SEED-platform / seed

Standard Energy Efficiency Data (SEED) Platform™ is a web-based application that helps organizations easily manage data on the energy performance of large groups of buildings.
Other
107 stars 55 forks source link

DQ Required vs Not Null #1615

Closed RDmitchell closed 4 years ago

RDmitchell commented 6 years ago

The issue is what is the difference between Required and Not Null. For a specific data file, if the DQ checking is done on import, the Required field makes sense, ie, check to make sure that the fields marked "Required" are in the imported file.

For the case where the DQ checking is done on the inventory list, the Required field may not actually make much sense, at least on the level of checking each record. Presumably the field is either there or not for all the records in the Inventory List (?).

Expected Behavior

Actual Behavior

Steps to Reproduce

Instance Information

instance: LBNL production SHA: 36cc59d

nllong commented 6 years ago

Required and Not Null are quite similar. From this chunk of code it looks like if the field is just missing and it is required, then it add the "missing field". If the field does exist and it is either None or empty string, then it will either be "value is missing and none/empty" or "value is null".

I don't know the best way to resolve this without a couple specific cases that we want to test and the result that we want for each of them. Maybe we just get rid of not null?

RDmitchell commented 6 years ago

I think users want to know if a field that they want to have data in doesn't have data in it, so in some ways, it might be better to get rid of the "Required" and just leave the "Not Null".

But before we do anything let me talk to the users who were having difficulty with this and see if I can get some specific test cases from them.

nllong commented 5 years ago

@RDmitchell -- can you verify that this is still up for discussion?

RDmitchell commented 5 years ago

Am getting feedback from users, will let you know

Ammon-R commented 5 years ago

@RDmitchell @nllong - Figured I'd chime in here rather than an email. I agree with Robin, removing the "required" column and leaving "not null" would probably be the best. From a benchmarking perspective, we are uploading the same data set over an over again and we know what fields are in the benchmarking data set that we are uploading. The "not null" field is more informative since it will tell us if there is an inherent issue with the data. (Example: benchmarks that don't have energy use data will have a null for the EUI but that EUI field will always be in the upload.) I haven't really used SEED for anything other than benchmarking so there might be a use case for the "required" field that I'm not aware of.

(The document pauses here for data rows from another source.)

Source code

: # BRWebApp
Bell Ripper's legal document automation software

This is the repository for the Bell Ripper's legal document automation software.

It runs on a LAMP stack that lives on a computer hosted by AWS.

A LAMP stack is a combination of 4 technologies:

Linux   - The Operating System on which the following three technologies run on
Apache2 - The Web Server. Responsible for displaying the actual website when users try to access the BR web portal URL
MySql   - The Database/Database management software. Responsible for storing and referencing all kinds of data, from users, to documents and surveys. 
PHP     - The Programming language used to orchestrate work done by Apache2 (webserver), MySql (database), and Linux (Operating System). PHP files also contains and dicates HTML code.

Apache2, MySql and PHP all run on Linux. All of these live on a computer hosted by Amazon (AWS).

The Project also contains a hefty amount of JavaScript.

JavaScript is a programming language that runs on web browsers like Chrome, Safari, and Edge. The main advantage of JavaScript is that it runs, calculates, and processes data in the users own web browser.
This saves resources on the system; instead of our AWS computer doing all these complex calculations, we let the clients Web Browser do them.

BenchmarkDC commented 5 years ago

Hi All,

Andrew from DC here. Chiming in to agree with Ammon for the exact same reason: we wouldn't upload a field for one record but exclude it for another, it's always the same spreadsheet. It might be useful to keep around in the case that a user has to upload a spreadsheet that is generated by the user (i.e. data verification forms created by a reporter)?

To add to this: Does "not null" capture values that are 0? Cause right now I can't set the minimum to 0 for number checks.

lainsworth8801 commented 4 years ago

@RDmitchell and all. My understanding on "required" v.s "not null" is that "required" items should always be not null. However, an item that is "not null" may not be "required" (more like "nice to have" depending on users per @BenchmarkDC). I propose that we keep both columns but when "required" is checked, "not null" is automatically checked (this should also capture/accept 0 value). For cases where a field value is marked as "not null" but NOT labeled as "required", or to filter out these fields, users can simply add labels to do the work.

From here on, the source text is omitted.